WHAT YOU WILL DO
Restate the lines word for word, from the one containing "Production environment is" through the last line of the entries below, without any other lines.

EXERCISE MATERIALS START

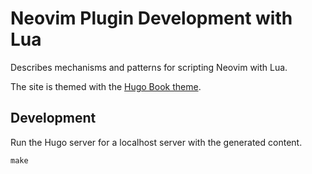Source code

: # Neovim Plugin Development with Lua

Describes mechanisms and patterns for scripting Neovim with Lua.

The site is themed with the [Hugo Book theme](https://github.com/alex-shpak/hugo-book).

## Development

Run the Hugo server for a localhost server with the generated content.

```
make
```

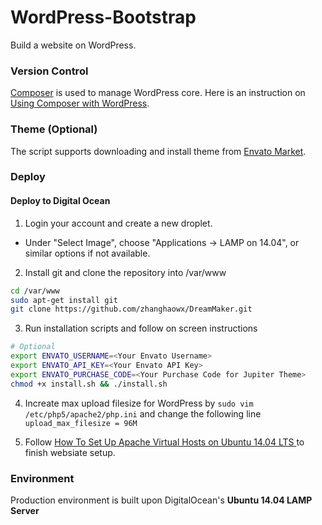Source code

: # WordPress-Bootstrap
Build a website on WordPress.

### Version Control
[Composer] is used to manage WordPress core. Here is an instruction on [Using Composer with WordPress].

### Theme (Optional)
The script supports downloading and install theme from [Envato Market](http://themeforest.net).

### Deploy
#### Deploy to Digital Ocean
1. Login your account and create a new droplet.
 * Under "Select Image", choose "Applications -> LAMP on 14.04", or similar options if not available.

2. Install git and clone the repository into /var/www
 
 ```bash
cd /var/www
sudo apt-get install git
git clone https://github.com/zhanghaowx/DreamMaker.git
 ```

3. Run installation scripts and follow on screen instructions
 
 ```bash
# Optional
export ENVATO_USERNAME=<Your Envato Username>
export ENVATO_API_KEY=<Your Envato API Key>
export ENVATO_PURCHASE_CODE=<Your Purchase Code for Jupiter Theme>
chmod +x install.sh && ./install.sh
 ```

4. Increate max upload filesize for WordPress by `sudo vim /etc/php5/apache2/php.ini` and change the following line `upload_max_filesize = 96M`

5. Follow [How To Set Up Apache Virtual Hosts on Ubuntu 14.04 LTS ](https://www.digitalocean.com/community/tutorials/how-to-set-up-apache-virtual-hosts-on-ubuntu-14-04-lts) to finish websiate setup.

### Environment
Production environment is built upon DigitalOcean's **Ubuntu 14.04 LAMP Server**

[Composer]:http://getcomposer.org/
[Using Composer with WordPress]:http://roots.io/using-composer-with-wordpress/
[Jupiter]:http://themeforest.net/item/jupiter-multipurpose-responsive-theme/5177775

EXERCISE MATERIALS END

YOUR SOLUTION
Production environment is built upon DigitalOcean's **Ubuntu 14.04 LAMP Server**

[Composer]:http://getcomposer.org/
[Using Composer with WordPress]:http://roots.io/using-composer-with-wordpress/
[Jupiter]:http://themeforest.net/item/jupiter-multipurpose-responsive-theme/5177775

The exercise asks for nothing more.